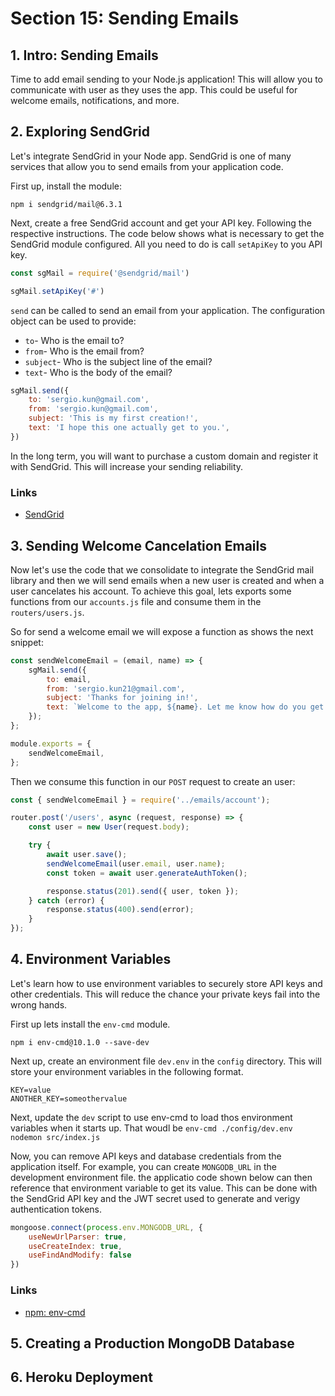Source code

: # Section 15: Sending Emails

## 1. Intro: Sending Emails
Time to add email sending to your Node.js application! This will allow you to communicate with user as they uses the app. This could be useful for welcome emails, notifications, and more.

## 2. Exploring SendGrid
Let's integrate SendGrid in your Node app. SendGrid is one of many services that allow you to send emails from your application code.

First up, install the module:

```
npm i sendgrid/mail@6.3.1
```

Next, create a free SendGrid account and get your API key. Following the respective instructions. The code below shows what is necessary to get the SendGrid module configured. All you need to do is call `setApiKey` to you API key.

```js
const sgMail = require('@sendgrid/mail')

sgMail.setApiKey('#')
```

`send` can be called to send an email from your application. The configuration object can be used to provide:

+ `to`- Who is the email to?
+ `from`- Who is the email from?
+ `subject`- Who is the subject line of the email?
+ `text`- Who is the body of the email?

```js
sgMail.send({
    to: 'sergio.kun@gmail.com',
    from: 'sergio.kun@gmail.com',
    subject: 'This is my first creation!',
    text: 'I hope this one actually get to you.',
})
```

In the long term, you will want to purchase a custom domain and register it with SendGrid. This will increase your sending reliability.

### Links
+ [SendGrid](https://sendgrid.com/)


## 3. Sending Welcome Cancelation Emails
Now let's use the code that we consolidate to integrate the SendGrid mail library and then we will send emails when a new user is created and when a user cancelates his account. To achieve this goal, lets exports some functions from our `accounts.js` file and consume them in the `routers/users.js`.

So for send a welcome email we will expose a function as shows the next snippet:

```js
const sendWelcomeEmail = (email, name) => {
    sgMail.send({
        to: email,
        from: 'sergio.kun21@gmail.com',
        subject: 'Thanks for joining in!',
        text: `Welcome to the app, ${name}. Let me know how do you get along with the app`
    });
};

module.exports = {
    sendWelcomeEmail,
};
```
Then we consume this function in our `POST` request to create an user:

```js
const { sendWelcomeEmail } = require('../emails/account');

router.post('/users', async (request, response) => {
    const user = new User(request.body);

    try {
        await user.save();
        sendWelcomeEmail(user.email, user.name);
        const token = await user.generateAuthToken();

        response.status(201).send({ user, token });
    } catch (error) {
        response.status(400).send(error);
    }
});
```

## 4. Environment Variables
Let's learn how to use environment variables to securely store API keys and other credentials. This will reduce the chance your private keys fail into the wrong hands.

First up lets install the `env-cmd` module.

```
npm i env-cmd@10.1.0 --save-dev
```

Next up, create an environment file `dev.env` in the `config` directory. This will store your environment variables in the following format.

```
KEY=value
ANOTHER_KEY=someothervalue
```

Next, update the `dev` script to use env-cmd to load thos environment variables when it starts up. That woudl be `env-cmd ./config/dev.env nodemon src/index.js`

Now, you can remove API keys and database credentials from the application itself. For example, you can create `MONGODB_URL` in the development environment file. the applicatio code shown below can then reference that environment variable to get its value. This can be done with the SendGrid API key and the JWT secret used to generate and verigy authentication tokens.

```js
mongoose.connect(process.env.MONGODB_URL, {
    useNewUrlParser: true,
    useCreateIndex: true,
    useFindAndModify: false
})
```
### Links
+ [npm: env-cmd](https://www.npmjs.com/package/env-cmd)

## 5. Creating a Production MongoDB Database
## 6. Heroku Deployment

* * *

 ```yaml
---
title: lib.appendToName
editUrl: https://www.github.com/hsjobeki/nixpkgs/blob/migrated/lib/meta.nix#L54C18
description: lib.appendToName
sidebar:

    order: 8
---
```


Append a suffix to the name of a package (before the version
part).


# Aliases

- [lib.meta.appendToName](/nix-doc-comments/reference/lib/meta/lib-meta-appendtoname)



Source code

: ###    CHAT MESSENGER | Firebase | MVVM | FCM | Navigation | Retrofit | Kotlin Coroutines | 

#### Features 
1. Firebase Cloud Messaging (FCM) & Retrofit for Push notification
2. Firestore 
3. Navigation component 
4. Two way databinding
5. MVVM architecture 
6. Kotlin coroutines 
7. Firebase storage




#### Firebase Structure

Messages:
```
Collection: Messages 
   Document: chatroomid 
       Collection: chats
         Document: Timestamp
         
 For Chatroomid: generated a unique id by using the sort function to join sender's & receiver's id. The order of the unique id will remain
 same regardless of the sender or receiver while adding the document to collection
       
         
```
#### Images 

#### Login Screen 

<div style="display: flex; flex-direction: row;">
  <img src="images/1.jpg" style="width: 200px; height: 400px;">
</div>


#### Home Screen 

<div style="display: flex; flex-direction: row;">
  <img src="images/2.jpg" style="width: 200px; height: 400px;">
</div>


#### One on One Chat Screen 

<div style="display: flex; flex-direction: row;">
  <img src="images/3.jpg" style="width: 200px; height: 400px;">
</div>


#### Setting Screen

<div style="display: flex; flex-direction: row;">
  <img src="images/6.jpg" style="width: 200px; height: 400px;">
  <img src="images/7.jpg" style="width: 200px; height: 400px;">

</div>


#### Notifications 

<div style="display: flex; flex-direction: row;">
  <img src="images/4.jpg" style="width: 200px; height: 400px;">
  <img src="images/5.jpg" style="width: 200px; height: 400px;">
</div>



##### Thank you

---

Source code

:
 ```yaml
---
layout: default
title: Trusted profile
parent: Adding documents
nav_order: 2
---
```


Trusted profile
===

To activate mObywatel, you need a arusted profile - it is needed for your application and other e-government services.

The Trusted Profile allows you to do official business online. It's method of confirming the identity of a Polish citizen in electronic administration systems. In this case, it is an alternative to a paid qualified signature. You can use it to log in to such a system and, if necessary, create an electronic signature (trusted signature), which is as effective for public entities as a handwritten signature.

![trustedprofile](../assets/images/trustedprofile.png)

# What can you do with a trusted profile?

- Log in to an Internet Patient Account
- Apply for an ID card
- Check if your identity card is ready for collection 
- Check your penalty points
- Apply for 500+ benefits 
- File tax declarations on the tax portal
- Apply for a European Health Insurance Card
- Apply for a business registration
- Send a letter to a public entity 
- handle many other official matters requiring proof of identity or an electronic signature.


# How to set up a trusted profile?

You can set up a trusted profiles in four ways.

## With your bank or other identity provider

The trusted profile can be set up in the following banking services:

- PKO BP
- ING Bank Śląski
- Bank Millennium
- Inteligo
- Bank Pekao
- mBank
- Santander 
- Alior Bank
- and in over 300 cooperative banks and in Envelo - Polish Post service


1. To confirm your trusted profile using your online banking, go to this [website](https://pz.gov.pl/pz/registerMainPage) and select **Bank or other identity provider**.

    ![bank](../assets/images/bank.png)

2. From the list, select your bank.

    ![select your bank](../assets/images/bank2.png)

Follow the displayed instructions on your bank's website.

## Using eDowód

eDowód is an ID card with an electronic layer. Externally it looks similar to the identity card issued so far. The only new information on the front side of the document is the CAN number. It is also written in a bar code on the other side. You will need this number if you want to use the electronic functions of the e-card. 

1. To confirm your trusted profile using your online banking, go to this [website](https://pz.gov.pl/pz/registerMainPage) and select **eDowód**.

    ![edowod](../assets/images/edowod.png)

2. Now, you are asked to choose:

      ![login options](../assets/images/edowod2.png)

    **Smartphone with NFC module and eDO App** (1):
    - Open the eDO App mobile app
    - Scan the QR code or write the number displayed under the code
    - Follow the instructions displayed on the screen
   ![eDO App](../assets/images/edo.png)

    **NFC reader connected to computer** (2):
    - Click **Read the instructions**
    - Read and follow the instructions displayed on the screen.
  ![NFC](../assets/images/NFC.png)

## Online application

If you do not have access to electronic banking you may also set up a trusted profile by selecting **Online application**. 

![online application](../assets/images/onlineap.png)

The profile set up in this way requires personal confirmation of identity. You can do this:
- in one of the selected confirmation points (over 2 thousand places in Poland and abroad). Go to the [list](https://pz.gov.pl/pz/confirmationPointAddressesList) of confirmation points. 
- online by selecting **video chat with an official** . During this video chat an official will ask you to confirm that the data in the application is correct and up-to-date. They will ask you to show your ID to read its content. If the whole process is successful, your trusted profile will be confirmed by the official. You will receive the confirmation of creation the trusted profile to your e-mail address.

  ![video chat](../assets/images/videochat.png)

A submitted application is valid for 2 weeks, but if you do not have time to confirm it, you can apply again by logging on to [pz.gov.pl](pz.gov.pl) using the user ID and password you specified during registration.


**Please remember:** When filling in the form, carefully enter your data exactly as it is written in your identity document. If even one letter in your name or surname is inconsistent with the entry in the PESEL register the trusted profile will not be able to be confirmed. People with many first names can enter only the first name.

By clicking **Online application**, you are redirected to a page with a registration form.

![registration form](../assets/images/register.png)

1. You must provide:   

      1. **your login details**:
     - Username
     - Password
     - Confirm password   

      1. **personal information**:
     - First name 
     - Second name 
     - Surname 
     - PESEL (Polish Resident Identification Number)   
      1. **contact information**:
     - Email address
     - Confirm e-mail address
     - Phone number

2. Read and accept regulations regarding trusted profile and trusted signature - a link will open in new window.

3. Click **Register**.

*Exercise prompt*. Within the listing above, copy each line that has the string "personal".

*Task solution*.
The profile set up in this way requires personal confirmation of identity. You can do this:
      1. **personal information**:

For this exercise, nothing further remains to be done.